Data for this task →

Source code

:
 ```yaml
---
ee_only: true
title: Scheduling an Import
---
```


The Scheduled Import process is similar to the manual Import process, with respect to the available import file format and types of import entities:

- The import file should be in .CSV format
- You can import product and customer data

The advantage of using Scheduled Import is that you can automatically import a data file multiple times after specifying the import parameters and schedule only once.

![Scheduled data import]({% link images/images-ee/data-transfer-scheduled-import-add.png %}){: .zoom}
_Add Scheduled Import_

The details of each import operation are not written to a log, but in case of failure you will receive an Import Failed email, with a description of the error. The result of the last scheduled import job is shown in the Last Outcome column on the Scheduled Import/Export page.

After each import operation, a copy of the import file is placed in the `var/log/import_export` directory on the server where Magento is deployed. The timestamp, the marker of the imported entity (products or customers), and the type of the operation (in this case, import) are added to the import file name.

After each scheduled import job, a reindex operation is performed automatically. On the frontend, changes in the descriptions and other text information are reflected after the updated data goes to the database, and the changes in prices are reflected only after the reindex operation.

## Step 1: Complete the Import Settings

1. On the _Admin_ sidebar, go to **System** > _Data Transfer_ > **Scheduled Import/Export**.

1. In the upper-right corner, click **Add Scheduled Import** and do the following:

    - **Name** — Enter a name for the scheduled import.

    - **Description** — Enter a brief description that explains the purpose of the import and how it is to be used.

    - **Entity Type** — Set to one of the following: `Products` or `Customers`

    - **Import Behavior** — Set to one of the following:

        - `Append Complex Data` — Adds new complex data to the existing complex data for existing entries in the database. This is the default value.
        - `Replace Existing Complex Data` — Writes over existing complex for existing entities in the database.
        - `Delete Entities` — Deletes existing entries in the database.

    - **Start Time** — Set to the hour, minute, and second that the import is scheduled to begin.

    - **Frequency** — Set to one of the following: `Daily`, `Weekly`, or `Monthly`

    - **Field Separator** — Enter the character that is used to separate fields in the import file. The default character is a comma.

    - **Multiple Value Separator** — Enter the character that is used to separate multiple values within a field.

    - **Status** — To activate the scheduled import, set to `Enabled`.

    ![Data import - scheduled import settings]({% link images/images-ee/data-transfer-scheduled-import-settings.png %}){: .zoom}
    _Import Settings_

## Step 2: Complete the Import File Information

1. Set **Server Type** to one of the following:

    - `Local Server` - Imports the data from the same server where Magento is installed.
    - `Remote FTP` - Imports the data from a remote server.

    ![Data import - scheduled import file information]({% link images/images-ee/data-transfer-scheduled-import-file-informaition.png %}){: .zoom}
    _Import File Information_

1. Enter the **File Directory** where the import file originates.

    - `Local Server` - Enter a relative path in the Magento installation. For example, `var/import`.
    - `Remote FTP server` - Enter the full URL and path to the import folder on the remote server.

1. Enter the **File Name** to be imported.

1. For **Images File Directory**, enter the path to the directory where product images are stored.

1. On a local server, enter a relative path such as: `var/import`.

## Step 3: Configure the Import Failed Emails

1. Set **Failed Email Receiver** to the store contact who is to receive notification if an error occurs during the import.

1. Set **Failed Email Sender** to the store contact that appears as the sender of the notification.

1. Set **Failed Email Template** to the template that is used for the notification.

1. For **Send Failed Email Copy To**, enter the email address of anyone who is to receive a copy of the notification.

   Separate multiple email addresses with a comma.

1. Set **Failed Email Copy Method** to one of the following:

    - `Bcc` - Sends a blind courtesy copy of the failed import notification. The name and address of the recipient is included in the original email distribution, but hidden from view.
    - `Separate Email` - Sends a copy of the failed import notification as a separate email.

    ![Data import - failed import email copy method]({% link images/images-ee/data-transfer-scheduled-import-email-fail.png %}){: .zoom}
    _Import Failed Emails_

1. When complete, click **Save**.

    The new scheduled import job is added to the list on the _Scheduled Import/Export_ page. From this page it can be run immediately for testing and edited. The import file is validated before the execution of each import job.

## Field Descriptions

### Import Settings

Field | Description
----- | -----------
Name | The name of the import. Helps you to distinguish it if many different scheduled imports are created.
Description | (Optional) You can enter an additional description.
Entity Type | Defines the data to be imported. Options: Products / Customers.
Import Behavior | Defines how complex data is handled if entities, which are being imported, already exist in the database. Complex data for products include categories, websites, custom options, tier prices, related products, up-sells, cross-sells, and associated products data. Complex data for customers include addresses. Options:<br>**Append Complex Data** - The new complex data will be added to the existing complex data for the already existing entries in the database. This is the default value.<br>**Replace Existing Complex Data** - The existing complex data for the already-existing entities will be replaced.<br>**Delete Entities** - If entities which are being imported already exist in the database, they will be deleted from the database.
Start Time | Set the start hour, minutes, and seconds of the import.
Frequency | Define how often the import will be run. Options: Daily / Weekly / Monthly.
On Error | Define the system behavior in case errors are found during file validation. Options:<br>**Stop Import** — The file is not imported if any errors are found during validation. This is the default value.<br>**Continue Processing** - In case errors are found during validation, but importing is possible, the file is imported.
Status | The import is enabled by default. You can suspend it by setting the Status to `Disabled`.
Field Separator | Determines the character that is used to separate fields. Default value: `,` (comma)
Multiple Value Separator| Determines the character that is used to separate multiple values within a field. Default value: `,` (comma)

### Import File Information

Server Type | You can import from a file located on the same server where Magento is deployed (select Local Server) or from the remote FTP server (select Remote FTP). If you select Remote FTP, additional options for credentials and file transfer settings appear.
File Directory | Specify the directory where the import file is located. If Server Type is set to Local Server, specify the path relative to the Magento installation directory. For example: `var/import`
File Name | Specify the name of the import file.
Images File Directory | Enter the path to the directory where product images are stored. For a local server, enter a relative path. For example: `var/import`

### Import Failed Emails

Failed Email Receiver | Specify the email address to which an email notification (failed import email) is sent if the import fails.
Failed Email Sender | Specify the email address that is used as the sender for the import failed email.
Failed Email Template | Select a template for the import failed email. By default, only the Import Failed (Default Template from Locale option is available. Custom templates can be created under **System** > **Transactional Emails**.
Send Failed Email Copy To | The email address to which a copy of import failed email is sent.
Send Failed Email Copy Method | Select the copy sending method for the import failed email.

Aim of the exercise → In the material above, find the line containing "Description | (Optional)" and the line containing "Frequency | Define", then write out exactly those two lines and every line between them, and nothing more.

Answer section →
Description | (Optional) You can enter an additional description.
Entity Type | Defines the data to be imported. Options: Products / Customers.
Import Behavior | Defines how complex data is handled if entities, which are being imported, already exist in the database. Complex data for products include categories, websites, custom options, tier prices, related products, up-sells, cross-sells, and associated products data. Complex data for customers include addresses. Options:<br>**Append Complex Data** - The new complex data will be added to the existing complex data for the already existing entries in the database. This is the default value.<br>**Replace Existing Complex Data** - The existing complex data for the already-existing entities will be replaced.<br>**Delete Entities** - If entities which are being imported already exist in the database, they will be deleted from the database.
Start Time | Set the start hour, minutes, and seconds of the import.
Frequency | Define how often the import will be run. Options: Daily / Weekly / Monthly.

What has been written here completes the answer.